# Small World Graphs

Code examples from [Think Complexity, 2nd edition](https://thinkcomplex.com).

Copyright 2016 Allen Downey, [MIT License](http://opensource.org/licenses/MIT)

In [None]:
%matplotlib inline

import matplotlib.pyplot as plt
import networkx as nx
import numpy as np
import seaborn as sns

from utils import decorate, savefig

# I set the random seed so the notebook 
# produces the same results every time.
np.random.seed(17)

In [None]:
# node colors for drawing networks
colors = sns.color_palette('pastel', 5)
#sns.palplot(colors)
sns.set_palette(colors)

**Exercise 3.3:** The following implementation of a BFS contains two performance errors.  What are
they?  What is the actual order of growth for this algorithm?

In [None]:
def bfs(G, start):
    """Breadth-first search on a graph, starting at top_node."""
    visited = set()
    queue = [start]
    while len(queue):
        curr_node = queue.pop(0)    # Dequeue
        visited.add(curr_node)

        # Enqueue non-visited and non-enqueued children
        queue.extend(c for c in G[curr_node]
                     if c not in visited and c not in queue)
    return visited

The line queue.pop(0) has a time complexity of O(n).

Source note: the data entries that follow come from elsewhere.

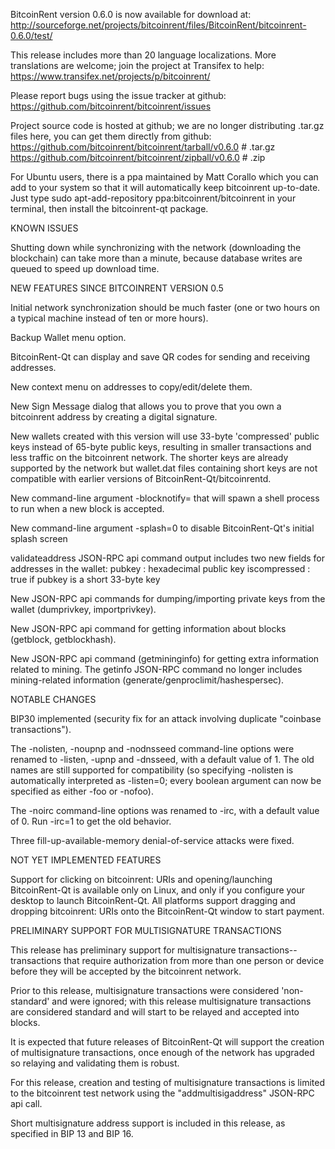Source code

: BitcoinRent version 0.6.0 is now available for download at:
http://sourceforge.net/projects/bitcoinrent/files/BitcoinRent/bitcoinrent-0.6.0/test/

This release includes more than 20 language localizations.
More translations are welcome; join the
project at Transifex to help:
https://www.transifex.net/projects/p/bitcoinrent/

Please report bugs using the issue tracker at github:
https://github.com/bitcoinrent/bitcoinrent/issues

Project source code is hosted at github; we are no longer
distributing .tar.gz files here, you can get them
directly from github:
https://github.com/bitcoinrent/bitcoinrent/tarball/v0.6.0  # .tar.gz
https://github.com/bitcoinrent/bitcoinrent/zipball/v0.6.0  # .zip

For Ubuntu users, there is a ppa maintained by Matt Corallo which
you can add to your system so that it will automatically keep
bitcoinrent up-to-date.  Just type
sudo apt-add-repository ppa:bitcoinrent/bitcoinrent
in your terminal, then install the bitcoinrent-qt package.


KNOWN ISSUES

Shutting down while synchronizing with the network
(downloading the blockchain) can take more than a minute,
because database writes are queued to speed up download
time.


NEW FEATURES SINCE BITCOINRENT VERSION 0.5

Initial network synchronization should be much faster
(one or two hours on a typical machine instead of ten or more
hours).

Backup Wallet menu option.

BitcoinRent-Qt can display and save QR codes for sending
and receiving addresses.

New context menu on addresses to copy/edit/delete them.

New Sign Message dialog that allows you to prove that you
own a bitcoinrent address by creating a digital
signature.

New wallets created with this version will
use 33-byte 'compressed' public keys instead of
65-byte public keys, resulting in smaller
transactions and less traffic on the bitcoinrent
network. The shorter keys are already supported
by the network but wallet.dat files containing
short keys are not compatible with earlier
versions of BitcoinRent-Qt/bitcoinrentd.

New command-line argument -blocknotify=<command>
that will spawn a shell process to run <command> 
when a new block is accepted.

New command-line argument -splash=0 to disable
BitcoinRent-Qt's initial splash screen

validateaddress JSON-RPC api command output includes
two new fields for addresses in the wallet:
pubkey : hexadecimal public key
iscompressed : true if pubkey is a short 33-byte key

New JSON-RPC api commands for dumping/importing
private keys from the wallet (dumprivkey, importprivkey).

New JSON-RPC api command for getting information about
blocks (getblock, getblockhash).

New JSON-RPC api command (getmininginfo) for getting
extra information related to mining. The getinfo
JSON-RPC command no longer includes mining-related
information (generate/genproclimit/hashespersec).



NOTABLE CHANGES

BIP30 implemented (security fix for an attack involving
duplicate "coinbase transactions").

The -nolisten, -noupnp and -nodnsseed command-line
options were renamed to -listen, -upnp and -dnsseed,
with a default value of 1. The old names are still
supported for compatibility (so specifying -nolisten
is automatically interpreted as -listen=0; every
boolean argument can now be specified as either
-foo or -nofoo).

The -noirc command-line options was renamed to
-irc, with a default value of 0. Run -irc=1 to
get the old behavior.

Three fill-up-available-memory denial-of-service
attacks were fixed.


NOT YET IMPLEMENTED FEATURES

Support for clicking on bitcoinrent: URIs and
opening/launching BitcoinRent-Qt is available only on Linux,
and only if you configure your desktop to launch
BitcoinRent-Qt. All platforms support dragging and dropping
bitcoinrent: URIs onto the BitcoinRent-Qt window to start
payment.


PRELIMINARY SUPPORT FOR MULTISIGNATURE TRANSACTIONS

This release has preliminary support for multisignature
transactions-- transactions that require authorization
from more than one person or device before they
will be accepted by the bitcoinrent network.

Prior to this release, multisignature transactions
were considered 'non-standard' and were ignored;
with this release multisignature transactions are
considered standard and will start to be relayed
and accepted into blocks.

It is expected that future releases of BitcoinRent-Qt
will support the creation of multisignature transactions,
once enough of the network has upgraded so relaying
and validating them is robust.

For this release, creation and testing of multisignature
transactions is limited to the bitcoinrent test network using
the "addmultisigaddress" JSON-RPC api call.

Short multisignature address support is included in this
release, as specified in BIP 13 and BIP 16.
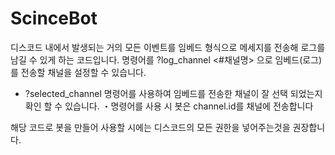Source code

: # ScinceBot

디스코드 내에서 발생되는 거의 모든 이벤트를 임베드 형식으로 메세지를 전송해 로그를 남길 수 있게 하는 코드입니다.
명령어를 ?log_channel <#채널명> 으로 임베드(로그)를 전송할 채널을 설정할 수 있습니다.

- ?selected_channel 명령어를 사용하여 임베드를 전송한 채널이 잘 선택 되었는지 확인 할 수 있습니다.
   ・명령어를 사용 시 봇은 channel.id를 채널에 전송합니다


해당 코드로 봇을 만들어 사용할 시에는 디스코드의 모든 권한을 넣어주는것을 권장합니다.
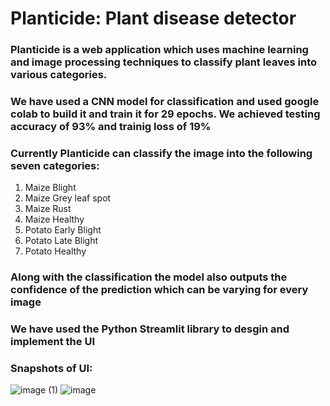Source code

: # Planticide: Plant disease detector
### Planticide is a web application which uses machine learning and image processing techniques to classify plant leaves into various categories.
### We have used a CNN model for classification and used google colab to build it and train it for 29 epochs. We achieved testing accuracy of 93% and trainig loss of 19%
### Currently Planticide can classify the image into the following seven categories:
1. Maize Blight
2. Maize Grey leaf spot
3. Maize Rust
4. Maize Healthy
5. Potato Early Blight
6. Potato Late Blight
7. Potato Healthy

### Along with the classification the model also outputs the confidence of the prediction which can be varying for every image

### We have used the Python Streamlit library to desgin and implement the UI

### Snapshots of UI: 

![image (1)](https://user-images.githubusercontent.com/95461322/236128012-781a666d-0ee5-41dc-a21b-847f7b6f985c.png)
![image](https://user-images.githubusercontent.com/95461322/236128157-b5a797ff-6ea0-421a-97dd-00d49127d5a5.png)

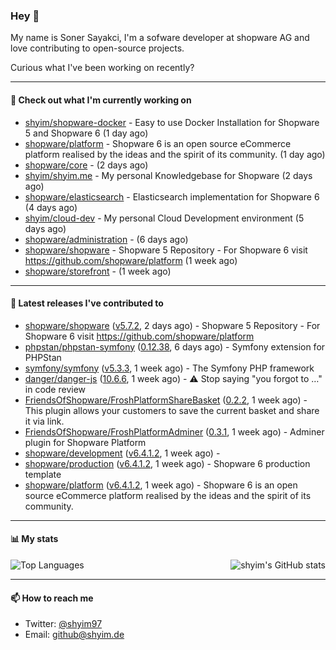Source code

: ### Hey 👋

My name is Soner Sayakci, I'm a sofware developer at shopware AG and love contributing to open-source projects.

Curious what I've been working on recently?

---

#### 👷 Check out what I'm currently working on

- [shyim/shopware-docker](https://github.com/shyim/shopware-docker) - Easy to use Docker Installation for Shopware 5 and Shopware 6 (1 day ago)
- [shopware/platform](https://github.com/shopware/platform) - Shopware 6 is an open source eCommerce platform realised by the ideas and the spirit of its community. (1 day ago)
- [shopware/core](https://github.com/shopware/core) -  (2 days ago)
- [shyim/shyim.me](https://github.com/shyim/shyim.me) - My personal Knowledgebase for Shopware (2 days ago)
- [shopware/elasticsearch](https://github.com/shopware/elasticsearch) - Elasticsearch implementation for Shopware 6 (4 days ago)
- [shyim/cloud-dev](https://github.com/shyim/cloud-dev) - My personal Cloud Development environment (5 days ago)
- [shopware/administration](https://github.com/shopware/administration) -  (6 days ago)
- [shopware/shopware](https://github.com/shopware/shopware) - Shopware 5 Repository - For Shopware 6 visit https://github.com/shopware/platform (1 week ago)
- [shopware/storefront](https://github.com/shopware/storefront) -  (1 week ago)

---

#### 🔭 Latest releases I've contributed to

- [shopware/shopware](https://github.com/shopware/shopware) ([v5.7.2](https://github.com/shopware/shopware/releases/tag/v5.7.2), 2 days ago) - Shopware 5 Repository - For Shopware 6 visit https://github.com/shopware/platform
- [phpstan/phpstan-symfony](https://github.com/phpstan/phpstan-symfony) ([0.12.38](https://github.com/phpstan/phpstan-symfony/releases/tag/0.12.38), 6 days ago) - Symfony extension for PHPStan
- [symfony/symfony](https://github.com/symfony/symfony) ([v5.3.3](https://github.com/symfony/symfony/releases/tag/v5.3.3), 1 week ago) - The Symfony PHP framework
- [danger/danger-js](https://github.com/danger/danger-js) ([10.6.6](https://github.com/danger/danger-js/releases/tag/10.6.6), 1 week ago) - ⚠️ Stop saying &#34;you forgot to …&#34; in code review
- [FriendsOfShopware/FroshPlatformShareBasket](https://github.com/FriendsOfShopware/FroshPlatformShareBasket) ([0.2.2](https://github.com/FriendsOfShopware/FroshPlatformShareBasket/releases/tag/0.2.2), 1 week ago) - This plugin allows your customers to save the current basket and share it via link.
- [FriendsOfShopware/FroshPlatformAdminer](https://github.com/FriendsOfShopware/FroshPlatformAdminer) ([0.3.1](https://github.com/FriendsOfShopware/FroshPlatformAdminer/releases/tag/0.3.1), 1 week ago) - Adminer plugin for Shopware Platform
- [shopware/development](https://github.com/shopware/development) ([v6.4.1.2](https://github.com/shopware/development/releases/tag/v6.4.1.2), 1 week ago) - 
- [shopware/production](https://github.com/shopware/production) ([v6.4.1.2](https://github.com/shopware/production/releases/tag/v6.4.1.2), 1 week ago) - Shopware 6 production template
- [shopware/platform](https://github.com/shopware/platform) ([v6.4.1.2](https://github.com/shopware/platform/releases/tag/v6.4.1.2), 1 week ago) - Shopware 6 is an open source eCommerce platform realised by the ideas and the spirit of its community.

---

#### 📊 My stats

<img align="right" alt="shyim's GitHub stats" src="https://github-readme-stats.vercel.app/api?username=shyim&count_private=1&show_icons=true&" />

![Top Languages](https://github-readme-stats.vercel.app/api/top-langs/?username=shyim)

---

#### 📫 How to reach me

- Twitter: [@shyim97](https://twitter.com/shyim97)
- Email: [github@shyim.de](mailto://github@shyim.de)
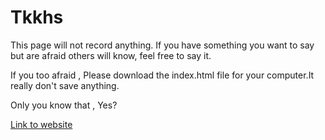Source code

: # Tkkhs
This page will not record anything. If you have something you want to say but are afraid others will know, feel free to say it. 

If you too afraid , Please download the index.html file for your computer.It really don't save anything.

Only you know that , Yes?

[Link to website](https://867678.xyz/tkkhs)
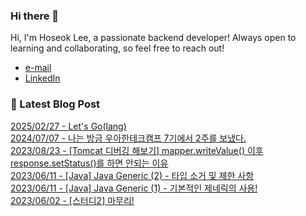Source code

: 
### Hi there 👋

Hi, I'm Hoseok Lee, a passionate backend developer!
Always open to learning and collaborating, so feel free to reach out!

- [e-mail](mailto:wpdlzhf159@gmail.com) 
- [LinkedIn](https://www.linkedin.com/in/%ED%98%B8%EC%84%9D-%EC%9D%B4-01278b264/)


### 📌 Latest Blog Post

[2025/02/27 - Let's Go(lang)](https://hiiwee.tistory.com/49) <br/>
[2024/07/07 - 나는 방금 우아한테크캠프 7기에서 2주를 보냈다.](https://hiiwee.tistory.com/48) <br/>
[2023/08/23 - [Tomcat 디버깅 해보기] mapper.writeValue() 이후 response.setStatus()를 하면 안되는 이유](https://hiiwee.tistory.com/46) <br/>
[2023/06/11 - [Java] Java Generic (2) - 타입 소거 및 제한 사항](https://hiiwee.tistory.com/45) <br/>
[2023/06/11 - [Java] Java Generic (1) - 기본적인 제네릭의 사용!](https://hiiwee.tistory.com/44) <br/>
[2023/06/02 - [스터디2] 마무리!](https://hiiwee.tistory.com/43) <br/>

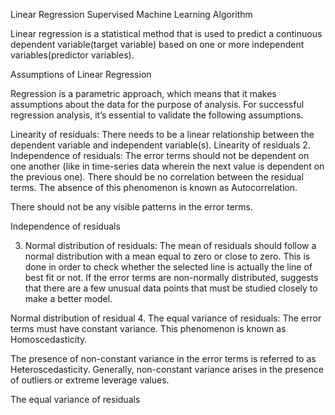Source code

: Linear Regression Supervised Machine Learning Algorithm

Linear regression is a statistical method that is used to predict a continuous dependent variable(target variable) based on one or more independent variables(predictor variables).

Assumptions of Linear Regression

Regression is a parametric approach, which means that it makes assumptions about the data for the purpose of analysis. For successful regression analysis, it’s essential to validate the following assumptions.

 Linearity of residuals: There needs to be a linear relationship between the dependent variable and independent variable(s).
Linearity of residuals
2. Independence of residuals: The error terms should not be dependent on one another (like in time-series data wherein the next value is dependent on the previous one). There should be no correlation between the residual terms. The absence of this phenomenon is known as Autocorrelation.

There should not be any visible patterns in the error terms.

Independence of residuals
 

3. Normal distribution of residuals: The mean of residuals should follow a normal distribution with a mean equal to zero or close to zero. This is done in order to check whether the selected line is actually the line of best fit or not.
If the error terms are non-normally distributed, suggests that there are a few unusual data points that must be studied closely to make a better model.

Normal distribution of residual
4. The equal variance of residuals: The error terms must have constant variance. This phenomenon is known as Homoscedasticity.

The presence of non-constant variance in the error terms is referred to as Heteroscedasticity. Generally, non-constant variance arises in the presence of outliers or extreme leverage values.

The equal variance of residuals
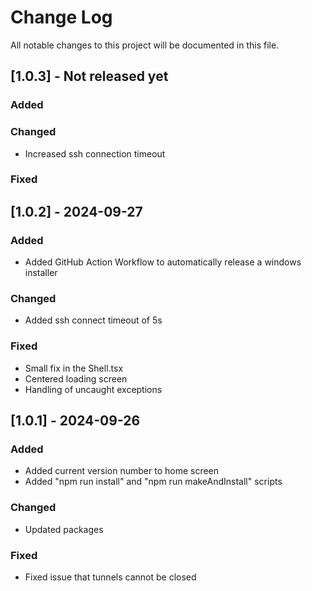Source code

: # Change Log
All notable changes to this project will be documented in this file.

## [1.0.3] - Not released yet
 
### Added


### Changed

- Increased ssh connection timeout

### Fixed


## [1.0.2] - 2024-09-27
 
### Added

- Added GitHub Action Workflow to automatically release a windows installer

### Changed

- Added ssh connect timeout of 5s
 
### Fixed

- Small fix in the Shell.tsx
- Centered loading screen
- Handling of uncaught exceptions
 
 
## [1.0.1] - 2024-09-26
 
### Added

- Added current version number to home screen
- Added "npm run install" and "npm run makeAndInstall" scripts
   
### Changed

- Updated packages
 
### Fixed
 
- Fixed issue that tunnels cannot be closed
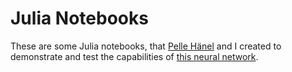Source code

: # Julia Notebooks

These are some Julia notebooks, that [Pelle Hänel][1] and I created to
demonstrate and test the capabilities of [this neural network][2].

[1]: https://gitlab.com/pellehanl
[2]: https://gitlab.com/andy-sb/nn

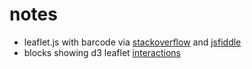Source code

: # notes

- leaflet.js with barcode via [stackoverflow](http://stackoverflow.com/questions/30808384/d3-bar-chart-from-geojson) and [jsfiddle](http://jsfiddle.net/kxamyoa5/27/)
- blocks showing d3 leaflet [interactions](http://bl.ocks.org/milkbread)

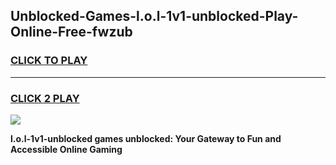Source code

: 
## Unblocked-Games-l.o.l-1v1-unblocked-Play-Online-Free-fwzub
<h3>
<a href="https://premium76.site?title=l.o.l-1v1-unblocked&ref=26A">CLICK TO PLAY</a></h3>
<hr>

<h3>
<a href="https://premium76.site?title=l.o.l-1v1-unblocked&ref=26A">CLICK 2 PLAY</a>
  
</h3>

<a href="https://premium76.site?title=l.o.l-1v1-unblocked&ref=26A"><img src="https://clearcache.store/games.png"></a>


**l.o.l-1v1-unblocked games unblocked: Your Gateway to Fun and Accessible Online Gaming**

Pop only runs at constant time when taking the last element. (https://stackoverflow.com/questions/195625/what-is-the-time-complexity-of-popping-elements-from-list-in-python)

The line where that checks `for c not in queue` also varies with the length of the list to be checked. In the worst case, the loop has to run $n$ times, and then check if the nodes are in the Set of $n$ elements. (The part that extends the queue checks if the neighbors of the current node are not in visited and not in queue). All in all, the order of growth would be around a cubic power of $n$.

We can compare the runtimes of this bfs and the one in the examples for a complete graph, which could possibly showcase the worst case scenario (since all nodes are connected, and hence has to be checked).

In [None]:
def plain_bfs(G, start):
    """A fast BFS node generator"""
    seen = set()
    nextlevel = {start}
    while nextlevel:
        thislevel = nextlevel
        nextlevel = set()
        for v in thislevel:
            if v not in seen:
                seen.add(v)
                nextlevel.update(G[v])
    return seen

In [None]:
#From Chapter 2

def all_pairs(nodes):
    for i, u in enumerate(nodes):
        for j, v in enumerate(nodes):
            if i < j:
                yield u, v
                


def make_complete_graph(n):
    G = nx.Graph()
    nodes = range(n)
    G.add_nodes_from(nodes)
    G.add_edges_from(all_pairs(nodes))
    return G

In [None]:
complete = make_complete_graph(10)
nx.draw_circular(complete, 
                 node_color='C2', 
                 node_size=1000, 
                 with_labels=True)

In [None]:
%timeit bfs(complete, 0)

In [None]:
bfs(complete,0)

In [None]:
%timeit plain_bfs(complete, 0)

In [None]:
plain_bfs(complete,0)

In [None]:
complete = make_complete_graph(50)

In [None]:
%timeit bfs(complete, 0)

In [None]:
%timeit plain_bfs(complete, 0)

In [None]:
complete = make_complete_graph(100)

In [None]:
%timeit bfs(complete, 0)

In [None]:
%timeit plain_bfs(complete, 0)

We've tested this for a complete graph of sizes 10,50, and 100. And we see that for all cases, plain_bfs has run much faster. This is more apparent for a larger network.